Registered Nurse - Care Collaborative Lead

The University of Kansas Health System

About The Position

MUST BE LOCAL TO KANSAS and willing to travel 70% of the time. The Collaborative Care Lead serves as the primary point of contact among patients, primary care providers, and the specialty care team to ensure care coordination and ultimately deliver high-quality diabetes care to each enrolled patient. This role will use data insights from the diabetes data dock, along with clinical judgment, to identify patients for intervention and perform patient outreach to facilitate patient care from the patient's care team. The Collaborative Care Lead will partner with primary care teams and the collaborating remote specialty team, including endocrinologists, diabetes educators, pharmacists, nurses, psychologists, and case managers, to deliver personalized care to patients with diabetes living in rural Kansas. The Collaborative Care Lead will be responsible for documenting these encounters and communicating with program leadership and support to ensure that care is delivered as intended and that issues are appropriately escalated. This role will also be highly involved, along with other members of the Diabetes Data Dock team, in developing and refining clinical intervention tools to support this work.
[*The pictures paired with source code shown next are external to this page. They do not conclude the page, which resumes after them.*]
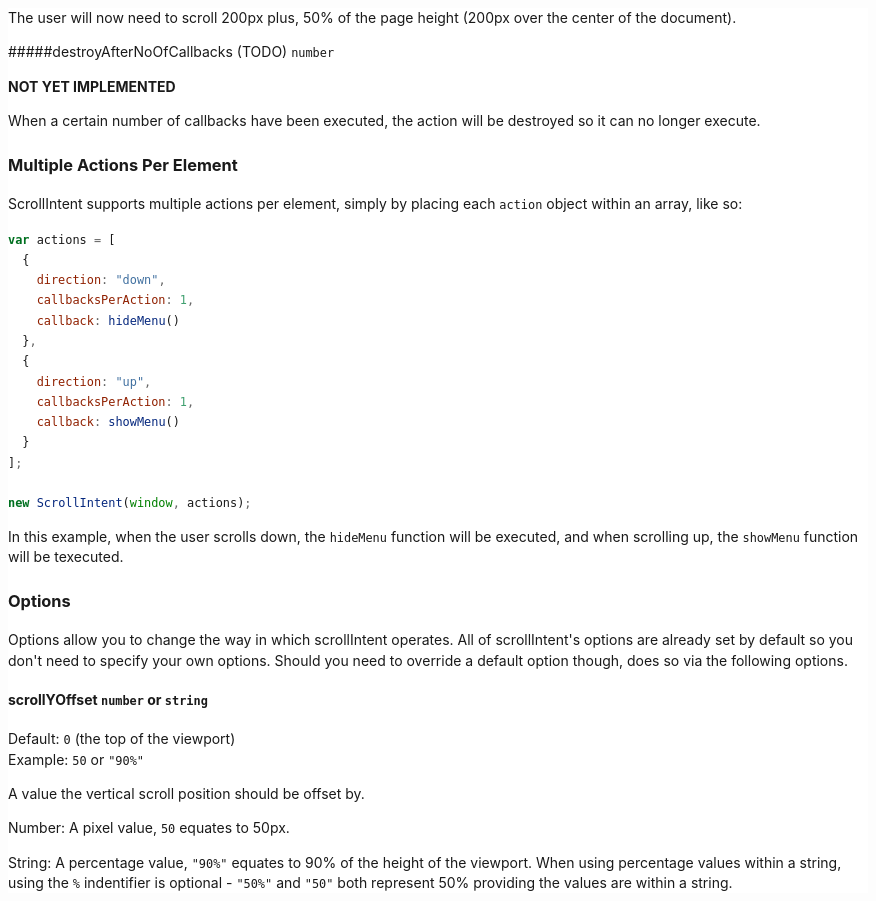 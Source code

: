 The user will now need to scroll 200px plus, 50% of the page height (200px over the center of the document).

#####destroyAfterNoOfCallbacks (TODO) `number`

**NOT YET IMPLEMENTED**

When a certain number of callbacks have been executed, the action will be destroyed so it can no longer execute.

### <a name="multiple-actions">Multiple Actions Per Element</a>

ScrollIntent supports multiple actions per element, simply by placing each `action` object within an array, like so:

  ```javascript
  var actions = [
    {
      direction: "down",
      callbacksPerAction: 1,
      callback: hideMenu()
    },
    {
      direction: "up",
      callbacksPerAction: 1,
      callback: showMenu()
    }
  ];

  new ScrollIntent(window, actions);
  ```

In this example, when the user scrolls down, the `hideMenu` function will be executed, and when scrolling up, the `showMenu` function will be texecuted.


### <a name="options">Options</a>

Options allow you to change the way in which scrollIntent operates. All of scrollIntent's options are already set by default so you don't need to specify your own options. Should you need to override a default option though, does so via the following options.

#### <a name="scrollYOffset">scrollYOffset</a> `number` or `string`

Default: `0` (the top of the viewport)  
Example: `50` or `"90%"`

A value the vertical scroll position should be offset by.

Number: A pixel value, `50` equates to 50px.

String: A percentage value, `"90%"` equates to 90% of the height of the viewport. When using percentage values within a string, using the `%` indentifier is optional - `"50%"` and `"50"` both represent 50% providing the values are within a string.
This includes collaborating with the technical team to refine dashboards for reviewing diabetes data among those enrolled in the program, developing clinical protocols to guide interventions and escalation, and planning to address the ongoing needs of those enrolled in the program.

Requirements

  • Bachelor Degree Nursing
  • 5 or more years experience in clinical care
  • Proficiency in Microsoft Office and Teams

Nice To Haves

  • Master Degree Nursing
  • Experience in caring for people with diabetes and those living in rural areas
  • Certified Diabetes Care and Education Specialist - Certification Board for Diabetes Care and Education (CBDCE)

Responsibilities

  • Complete team onboarding and training.
  • Assist in establishing a communication plan to enable collaboration within care protocols with input from Collaborative Care Lead, Local PCPs, and Endocrine team.
  • Develop program documentation protocol.
  • Assist in developing an intervention protocol template for addressing patient needs based on risk criteria, available resources (both at KUMC and local), and patient preferences.
  • Assist in the creation of training materials for specialty clinic personnel (RN, CDCES, PharmD, NP/PA, RD, Psychologists, Case Managers) and participate in the training of these providers.
  • Assist in identifying and enrolling 4 clinics to contribute patients with diabetes for enrollment in the pilot phase.
  • Work with local sites to identify patient enrollment criteria and intervention risk thresholds based on patient characteristics, diabetes type, and local resources.
  • Schedule and complete clinic site visits to each clinic site with the Project Lead.
  • Based on intervention protocol and with input from Patient, PCP, and KUMC specialty team, collaboratively refine and approve a care plan for each enrolled patient.
  • Monitor risk dashboard, identify patients at risk, and initiate care plan actions for at-risk patients (expect 1 interaction/patient/quarter @20 participants/site/year @ 4 sites = 320 interactions).
  • Establish recommended follow-up & referrals to PCP, Endocrinologist, or Ancillary providers and monitor progress of each enrolled patient.
  • Complete appropriate documentation of care plan and follow-up actions.
  • Iterate on communication and clinical protocols to enhance & adapt these frameworks.
  • Must be able to perform the professional, clinical and or technical competencies of the assigned unit or department.
  • Other duties may be assigned as required.